You can read CNN’s full coverage of Veozah’s label update here.
Why This Matters
For decades, women’s health—especially menopause—has often been overlooked in clinical research and public discourse. The updates to Veozah’s label are a step toward addressing this gap, ensuring that women have access to safe, effective, and well-researched treatment options.
Dr. Jane Doe, a leading expert in endocrinology, shared her thoughts: “This label change is more than just a regulatory update. It’s a reflection of the growing prioritization of women’s health in pharmaceutical development and patient care.”
What You need to know if you are on veozah
Patients taking Veozah (fezolinetant) require blood tests to monitor liver function because the medication can potentially affect the liver.
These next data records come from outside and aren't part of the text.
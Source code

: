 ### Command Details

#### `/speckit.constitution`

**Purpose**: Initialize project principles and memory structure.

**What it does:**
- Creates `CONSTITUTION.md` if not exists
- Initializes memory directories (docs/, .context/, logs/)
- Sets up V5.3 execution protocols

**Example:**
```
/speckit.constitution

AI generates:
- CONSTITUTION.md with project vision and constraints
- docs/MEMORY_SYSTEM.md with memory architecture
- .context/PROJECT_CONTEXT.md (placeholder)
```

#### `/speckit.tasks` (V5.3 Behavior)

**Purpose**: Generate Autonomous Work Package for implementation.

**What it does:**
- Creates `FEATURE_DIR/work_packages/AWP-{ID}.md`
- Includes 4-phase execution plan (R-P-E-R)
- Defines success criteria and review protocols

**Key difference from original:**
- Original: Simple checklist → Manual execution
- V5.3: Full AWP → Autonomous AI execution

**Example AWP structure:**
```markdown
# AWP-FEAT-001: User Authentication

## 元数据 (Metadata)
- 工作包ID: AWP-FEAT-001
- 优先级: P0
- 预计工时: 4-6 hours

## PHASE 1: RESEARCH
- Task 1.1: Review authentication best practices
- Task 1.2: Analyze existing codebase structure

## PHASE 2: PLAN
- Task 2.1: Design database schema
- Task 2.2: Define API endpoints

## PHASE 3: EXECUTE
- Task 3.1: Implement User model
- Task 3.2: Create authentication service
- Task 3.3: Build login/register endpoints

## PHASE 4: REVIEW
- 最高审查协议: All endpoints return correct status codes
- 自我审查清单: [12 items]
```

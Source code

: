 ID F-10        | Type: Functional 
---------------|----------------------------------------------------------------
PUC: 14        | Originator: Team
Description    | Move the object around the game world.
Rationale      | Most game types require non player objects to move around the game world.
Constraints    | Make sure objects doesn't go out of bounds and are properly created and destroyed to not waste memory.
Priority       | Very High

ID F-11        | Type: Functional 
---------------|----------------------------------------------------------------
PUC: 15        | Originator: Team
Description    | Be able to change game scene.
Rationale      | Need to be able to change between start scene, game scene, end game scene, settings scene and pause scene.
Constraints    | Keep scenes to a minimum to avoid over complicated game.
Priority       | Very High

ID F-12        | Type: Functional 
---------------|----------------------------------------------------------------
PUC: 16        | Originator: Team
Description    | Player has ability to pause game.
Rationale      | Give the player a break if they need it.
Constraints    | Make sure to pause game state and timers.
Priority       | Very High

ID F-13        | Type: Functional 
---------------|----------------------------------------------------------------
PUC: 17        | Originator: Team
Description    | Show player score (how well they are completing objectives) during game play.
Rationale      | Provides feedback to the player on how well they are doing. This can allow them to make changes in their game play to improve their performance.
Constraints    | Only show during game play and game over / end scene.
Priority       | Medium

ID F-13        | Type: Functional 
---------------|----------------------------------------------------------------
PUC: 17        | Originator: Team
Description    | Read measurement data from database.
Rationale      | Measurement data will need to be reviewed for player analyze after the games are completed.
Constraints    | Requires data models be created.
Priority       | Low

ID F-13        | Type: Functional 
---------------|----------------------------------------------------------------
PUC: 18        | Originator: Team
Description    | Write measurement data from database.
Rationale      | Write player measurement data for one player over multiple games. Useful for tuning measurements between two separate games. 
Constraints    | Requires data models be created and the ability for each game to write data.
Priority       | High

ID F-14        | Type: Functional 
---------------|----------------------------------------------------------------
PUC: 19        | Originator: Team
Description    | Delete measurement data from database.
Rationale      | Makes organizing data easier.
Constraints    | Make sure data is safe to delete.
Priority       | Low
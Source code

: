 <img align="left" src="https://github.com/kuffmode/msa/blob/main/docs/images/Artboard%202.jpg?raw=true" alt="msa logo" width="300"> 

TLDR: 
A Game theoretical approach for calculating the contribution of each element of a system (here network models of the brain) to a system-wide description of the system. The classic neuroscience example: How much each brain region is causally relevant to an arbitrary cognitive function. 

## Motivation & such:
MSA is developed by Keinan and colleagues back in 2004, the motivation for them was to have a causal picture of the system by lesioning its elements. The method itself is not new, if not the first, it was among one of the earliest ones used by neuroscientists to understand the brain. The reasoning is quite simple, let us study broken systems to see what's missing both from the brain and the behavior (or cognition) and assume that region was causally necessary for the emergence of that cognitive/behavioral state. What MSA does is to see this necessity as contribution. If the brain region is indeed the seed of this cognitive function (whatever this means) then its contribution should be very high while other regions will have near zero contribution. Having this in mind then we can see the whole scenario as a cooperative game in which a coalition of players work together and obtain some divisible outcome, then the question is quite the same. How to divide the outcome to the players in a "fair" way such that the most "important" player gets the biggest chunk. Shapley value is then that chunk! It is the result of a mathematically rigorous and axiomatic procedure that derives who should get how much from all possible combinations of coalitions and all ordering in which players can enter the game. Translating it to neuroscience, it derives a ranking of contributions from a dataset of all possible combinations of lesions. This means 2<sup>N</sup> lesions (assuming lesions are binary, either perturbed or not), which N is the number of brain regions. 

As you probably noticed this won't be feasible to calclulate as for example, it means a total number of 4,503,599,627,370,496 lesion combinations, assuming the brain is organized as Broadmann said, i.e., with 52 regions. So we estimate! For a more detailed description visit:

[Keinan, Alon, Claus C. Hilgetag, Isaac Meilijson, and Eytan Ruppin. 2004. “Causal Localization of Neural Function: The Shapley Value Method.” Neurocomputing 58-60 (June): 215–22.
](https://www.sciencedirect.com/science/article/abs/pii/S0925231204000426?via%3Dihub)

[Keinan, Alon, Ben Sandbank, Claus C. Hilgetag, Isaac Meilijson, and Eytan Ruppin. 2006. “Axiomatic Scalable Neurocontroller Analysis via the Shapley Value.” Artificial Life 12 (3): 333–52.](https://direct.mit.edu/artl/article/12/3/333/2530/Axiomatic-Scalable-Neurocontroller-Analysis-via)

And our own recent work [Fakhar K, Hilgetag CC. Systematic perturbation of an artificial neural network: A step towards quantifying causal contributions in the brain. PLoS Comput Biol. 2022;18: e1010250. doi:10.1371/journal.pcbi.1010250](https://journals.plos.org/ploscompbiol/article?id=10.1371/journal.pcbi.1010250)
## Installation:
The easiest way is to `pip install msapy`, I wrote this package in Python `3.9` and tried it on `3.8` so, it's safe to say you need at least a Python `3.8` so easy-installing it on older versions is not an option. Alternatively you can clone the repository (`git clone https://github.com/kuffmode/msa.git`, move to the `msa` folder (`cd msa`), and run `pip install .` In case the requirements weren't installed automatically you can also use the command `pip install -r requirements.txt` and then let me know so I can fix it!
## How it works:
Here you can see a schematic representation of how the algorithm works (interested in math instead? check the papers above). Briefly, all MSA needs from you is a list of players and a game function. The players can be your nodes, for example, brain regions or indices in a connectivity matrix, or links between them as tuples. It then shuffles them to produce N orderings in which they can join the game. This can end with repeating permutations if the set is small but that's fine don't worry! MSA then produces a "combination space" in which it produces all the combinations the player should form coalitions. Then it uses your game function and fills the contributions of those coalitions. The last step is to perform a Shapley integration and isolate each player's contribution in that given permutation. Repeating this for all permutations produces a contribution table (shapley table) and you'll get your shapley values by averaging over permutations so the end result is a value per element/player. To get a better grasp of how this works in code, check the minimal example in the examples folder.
The monitoring recommendations are as follows:
Baseline Testing
- Liver Function Test (LFT):
- Conduct a baseline blood test to check liver enzymes, including:
- Alanine aminotransferase (ALT)
- Aspartate aminotransferase (AST)
- Bilirubin
- Veozah should not be started if:
- ALT or AST levels are more than 2 times the upper limit of normal (ULN).
- Total bilirubin is more than 1.5 times the ULN.
- Conduct a baseline blood test to check liver enzymes, including:
During Treatment
- Monthly Monitoring for the First 9 Months:
- Conduct liver function tests every month for the first 9 months of treatment.
- This is to detect any early signs of liver injury, as issues are more likely to appear during this time.
- Discontinue Veozah if:
- ALT or AST levels exceed 3 times the ULN and are confirmed on repeat testing.
- Signs of liver injury (e.g., jaundice, fatigue, abdominal pain) are present alongside abnormal LFTs.
After 9 Months
- Regular monitoring is no longer required unless the patient develops symptoms of liver problems, such as:
- Yellowing of the skin or eyes (jaundice).
- Unusual fatigue.
- Loss of appetite.
- Dark urine.
Additional Precautions
- Educate patients on recognizing signs of liver issues and advise them to report symptoms immediately.
- Avoid combining Veozah with medications or substances that could further strain the liver, such as alcohol or hepatotoxic drugs.
These precautions ensure early detection and management of potential liver-related side effects while allowing patients to benefit from Veozah’s therapeutic effects. Always follow the prescribing physician’s and FDA recommendations for safe use.
Looking Ahead
As awareness around menopause increases, so does the need for innovative treatments and open conversations. Veozah’s updated label is a testament to the progress being made, but it’s also a reminder of the work still needed to ensure women have access to the care they deserve.
Whether you’re a patient or a healthcare provider, staying informed about these changes can help ensure that the treatment journey is as effective and personalized as possible.